TASK GOAL: Would you please set down the entries below exactly as shown?
━━━━━ MATERIAL SUPPLIED ━━━━━
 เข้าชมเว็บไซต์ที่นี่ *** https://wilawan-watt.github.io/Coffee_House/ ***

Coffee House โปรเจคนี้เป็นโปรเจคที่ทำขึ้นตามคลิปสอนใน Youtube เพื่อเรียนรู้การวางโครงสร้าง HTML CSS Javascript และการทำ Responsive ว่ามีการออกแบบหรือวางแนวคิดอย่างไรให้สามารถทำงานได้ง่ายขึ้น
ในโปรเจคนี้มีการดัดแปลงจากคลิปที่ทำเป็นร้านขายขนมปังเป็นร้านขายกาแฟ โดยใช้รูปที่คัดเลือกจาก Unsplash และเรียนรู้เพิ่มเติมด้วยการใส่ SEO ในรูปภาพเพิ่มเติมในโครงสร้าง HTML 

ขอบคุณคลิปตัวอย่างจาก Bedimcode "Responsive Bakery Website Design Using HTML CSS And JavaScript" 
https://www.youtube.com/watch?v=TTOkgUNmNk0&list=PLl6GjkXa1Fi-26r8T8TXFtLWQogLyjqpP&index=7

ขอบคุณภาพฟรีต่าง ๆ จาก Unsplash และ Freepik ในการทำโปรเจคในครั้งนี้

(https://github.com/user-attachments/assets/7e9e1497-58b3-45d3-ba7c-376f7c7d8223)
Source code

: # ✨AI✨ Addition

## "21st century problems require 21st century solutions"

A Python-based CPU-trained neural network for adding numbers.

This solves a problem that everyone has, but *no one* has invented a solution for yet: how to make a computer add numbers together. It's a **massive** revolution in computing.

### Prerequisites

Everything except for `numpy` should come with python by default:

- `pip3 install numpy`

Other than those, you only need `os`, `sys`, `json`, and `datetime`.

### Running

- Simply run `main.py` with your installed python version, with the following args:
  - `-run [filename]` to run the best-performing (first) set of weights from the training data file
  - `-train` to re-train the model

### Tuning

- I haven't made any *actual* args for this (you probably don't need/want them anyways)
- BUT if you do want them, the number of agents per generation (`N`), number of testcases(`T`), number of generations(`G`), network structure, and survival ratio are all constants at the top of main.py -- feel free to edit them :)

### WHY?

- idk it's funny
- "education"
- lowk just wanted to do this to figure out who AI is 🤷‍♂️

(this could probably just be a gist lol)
━━━━━
RESPONSE AREA:
 เข้าชมเว็บไซต์ที่นี่ *** https://wilawan-watt.github.io/Coffee_House/ ***

Coffee House โปรเจคนี้เป็นโปรเจคที่ทำขึ้นตามคลิปสอนใน Youtube เพื่อเรียนรู้การวางโครงสร้าง HTML CSS Javascript และการทำ Responsive ว่ามีการออกแบบหรือวางแนวคิดอย่างไรให้สามารถทำงานได้ง่ายขึ้น
ในโปรเจคนี้มีการดัดแปลงจากคลิปที่ทำเป็นร้านขายขนมปังเป็นร้านขายกาแฟ โดยใช้รูปที่คัดเลือกจาก Unsplash และเรียนรู้เพิ่มเติมด้วยการใส่ SEO ในรูปภาพเพิ่มเติมในโครงสร้าง HTML 

ขอบคุณคลิปตัวอย่างจาก Bedimcode "Responsive Bakery Website Design Using HTML CSS And JavaScript" 
https://www.youtube.com/watch?v=TTOkgUNmNk0&list=PLl6GjkXa1Fi-26r8T8TXFtLWQogLyjqpP&index=7

ขอบคุณภาพฟรีต่าง ๆ จาก Unsplash และ Freepik ในการทำโปรเจคในครั้งนี้

(https://github.com/user-attachments/assets/7e9e1497-58b3-45d3-ba7c-376f7c7d8223)
Source code

: # ✨AI✨ Addition

## "21st century problems require 21st century solutions"

A Python-based CPU-trained neural network for adding numbers.

This solves a problem that everyone has, but *no one* has invented a solution for yet: how to make a computer add numbers together. It's a **massive** revolution in computing.

### Prerequisites

Everything except for `numpy` should come with python by default:

- `pip3 install numpy`

Other than those, you only need `os`, `sys`, `json`, and `datetime`.

### Running

- Simply run `main.py` with your installed python version, with the following args:
  - `-run [filename]` to run the best-performing (first) set of weights from the training data file
  - `-train` to re-train the model

### Tuning

- I haven't made any *actual* args for this (you probably don't need/want them anyways)
- BUT if you do want them, the number of agents per generation (`N`), number of testcases(`T`), number of generations(`G`), network structure, and survival ratio are all constants at the top of main.py -- feel free to edit them :)

### WHY?

- idk it's funny
- "education"
- lowk just wanted to do this to figure out who AI is 🤷‍♂️

(this could probably just be a gist lol)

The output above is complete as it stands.